PROBLEM DESCRIPTION
For the entries below, say how many lines hold the word "SHOULD", with the number as the only reply.

Segment Start: TASK INPUT

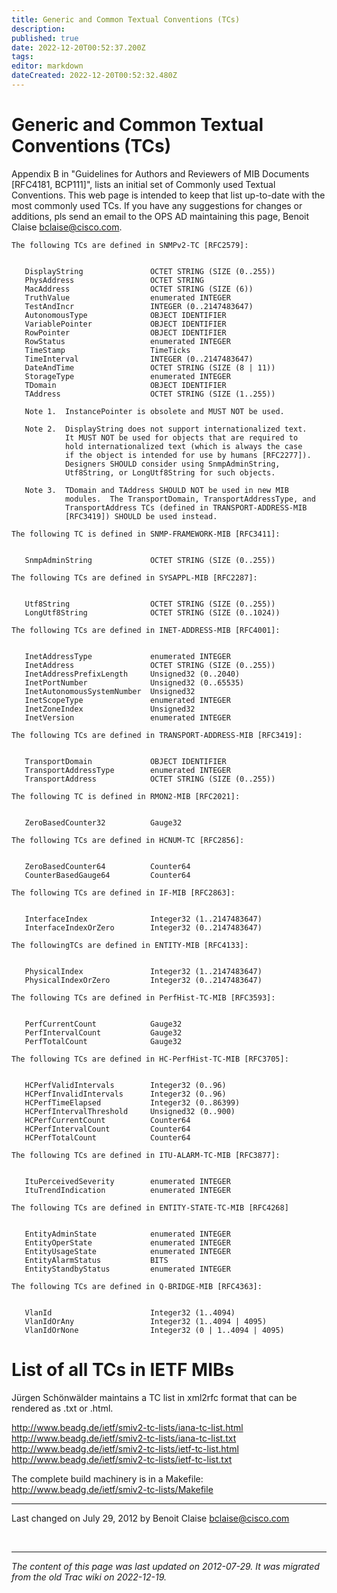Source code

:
 ```yaml
---
title: Generic and Common Textual Conventions (TCs)
description: 
published: true
date: 2022-12-20T00:52:37.200Z
tags: 
editor: markdown
dateCreated: 2022-12-20T00:52:32.480Z
---
```


# Generic and Common Textual Conventions (TCs)

Appendix B in "Guidelines for Authors and Reviewers of MIB Documents [RFC4181, BCP111]", lists an initial set of Commonly used Textual Conventions. This web page is intended to keep that list up-to-date with the most commonly used TCs. If you have any suggestions for changes or additions, pls send an email to the OPS AD maintaining this page, Benoit Claise bclaise@cisco.com. 

```
The following TCs are defined in SNMPv2-TC [RFC2579]: 


   DisplayString               OCTET STRING (SIZE (0..255))
   PhysAddress                 OCTET STRING
   MacAddress                  OCTET STRING (SIZE (6))
   TruthValue                  enumerated INTEGER
   TestAndIncr                 INTEGER (0..2147483647)
   AutonomousType              OBJECT IDENTIFIER
   VariablePointer             OBJECT IDENTIFIER
   RowPointer                  OBJECT IDENTIFIER
   RowStatus                   enumerated INTEGER
   TimeStamp                   TimeTicks
   TimeInterval                INTEGER (0..2147483647)
   DateAndTime                 OCTET STRING (SIZE (8 | 11))
   StorageType                 enumerated INTEGER
   TDomain                     OBJECT IDENTIFIER
   TAddress                    OCTET STRING (SIZE (1..255))

   Note 1.  InstancePointer is obsolete and MUST NOT be used.

   Note 2.  DisplayString does not support internationalized text.
            It MUST NOT be used for objects that are required to
            hold internationalized text (which is always the case
            if the object is intended for use by humans [RFC2277]).
            Designers SHOULD consider using SnmpAdminString,
            Utf8String, or LongUtf8String for such objects.

   Note 3.  TDomain and TAddress SHOULD NOT be used in new MIB
            modules.  The TransportDomain, TransportAddressType, and
            TransportAddress TCs (defined in TRANSPORT-ADDRESS-MIB
            [RFC3419]) SHOULD be used instead.

The following TC is defined in SNMP-FRAMEWORK-MIB [RFC3411]: 


   SnmpAdminString             OCTET STRING (SIZE (0..255))

The following TCs are defined in SYSAPPL-MIB [RFC2287]: 


   Utf8String                  OCTET STRING (SIZE (0..255))
   LongUtf8String              OCTET STRING (SIZE (0..1024))

The following TCs are defined in INET-ADDRESS-MIB [RFC4001]: 


   InetAddressType             enumerated INTEGER
   InetAddress                 OCTET STRING (SIZE (0..255))
   InetAddressPrefixLength     Unsigned32 (0..2040)
   InetPortNumber              Unsigned32 (0..65535)
   InetAutonomousSystemNumber  Unsigned32
   InetScopeType               enumerated INTEGER
   InetZoneIndex               Unsigned32
   InetVersion                 enumerated INTEGER

The following TCs are defined in TRANSPORT-ADDRESS-MIB [RFC3419]: 


   TransportDomain             OBJECT IDENTIFIER
   TransportAddressType        enumerated INTEGER
   TransportAddress            OCTET STRING (SIZE (0..255))

The following TC is defined in RMON2-MIB [RFC2021]: 


   ZeroBasedCounter32          Gauge32

The following TCs are defined in HCNUM-TC [RFC2856]: 


   ZeroBasedCounter64          Counter64
   CounterBasedGauge64         Counter64

The following TCs are defined in IF-MIB [RFC2863]: 


   InterfaceIndex              Integer32 (1..2147483647)
   InterfaceIndexOrZero        Integer32 (0..2147483647)

The followingTCs are defined in ENTITY-MIB [RFC4133]: 


   PhysicalIndex               Integer32 (1..2147483647)
   PhysicalIndexOrZero         Integer32 (0..2147483647)

The following TCs are defined in PerfHist-TC-MIB [RFC3593]: 


   PerfCurrentCount            Gauge32
   PerfIntervalCount           Gauge32
   PerfTotalCount              Gauge32

The following TCs are defined in HC-PerfHist-TC-MIB [RFC3705]: 


   HCPerfValidIntervals        Integer32 (0..96)
   HCPerfInvalidIntervals      Integer32 (0..96)
   HCPerfTimeElapsed           Integer32 (0..86399)
   HCPerfIntervalThreshold     Unsigned32 (0..900)
   HCPerfCurrentCount          Counter64
   HCPerfIntervalCount         Counter64
   HCPerfTotalCount            Counter64

The following TCs are defined in ITU-ALARM-TC-MIB [RFC3877]: 


   ItuPerceivedSeverity        enumerated INTEGER
   ItuTrendIndication          enumerated INTEGER

The following TCs are defined in ENTITY-STATE-TC-MIB [RFC4268] 


   EntityAdminState            enumerated INTEGER
   EntityOperState             enumerated INTEGER
   EntityUsageState            enumerated INTEGER
   EntityAlarmStatus           BITS
   EntityStandbyStatus         enumerated INTEGER

The following TCs are defined in Q-BRIDGE-MIB [RFC4363]: 


   VlanId                      Integer32 (1..4094)
   VlanIdOrAny                 Integer32 (1..4094 | 4095)
   VlanIdOrNone                Integer32 (0 | 1..4094 | 4095)

```

# List of all TCs in IETF MIBs 

Jürgen Schönwälder maintains a TC list in xml2rfc format that can be rendered as .txt or .html. 

http://www.beadg.de/ietf/smiv2-tc-lists/iana-tc-list.html
http://www.beadg.de/ietf/smiv2-tc-lists/iana-tc-list.txt
http://www.beadg.de/ietf/smiv2-tc-lists/ietf-tc-list.html
http://www.beadg.de/ietf/smiv2-tc-lists/ietf-tc-list.txt

The complete build machinery is in a Makefile: http://www.beadg.de/ietf/smiv2-tc-lists/Makefile

--------------------------------------------------------------------------------
Last changed on July 29, 2012 by Benoit Claise bclaise@cisco.com 


&nbsp;
&nbsp;
&nbsp;

---

*The content of this page was last updated on 2012-07-29. It was migrated from the old Trac wiki on 2022-12-19.*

Segment End: TASK INPUT

TASK SOLUTION
3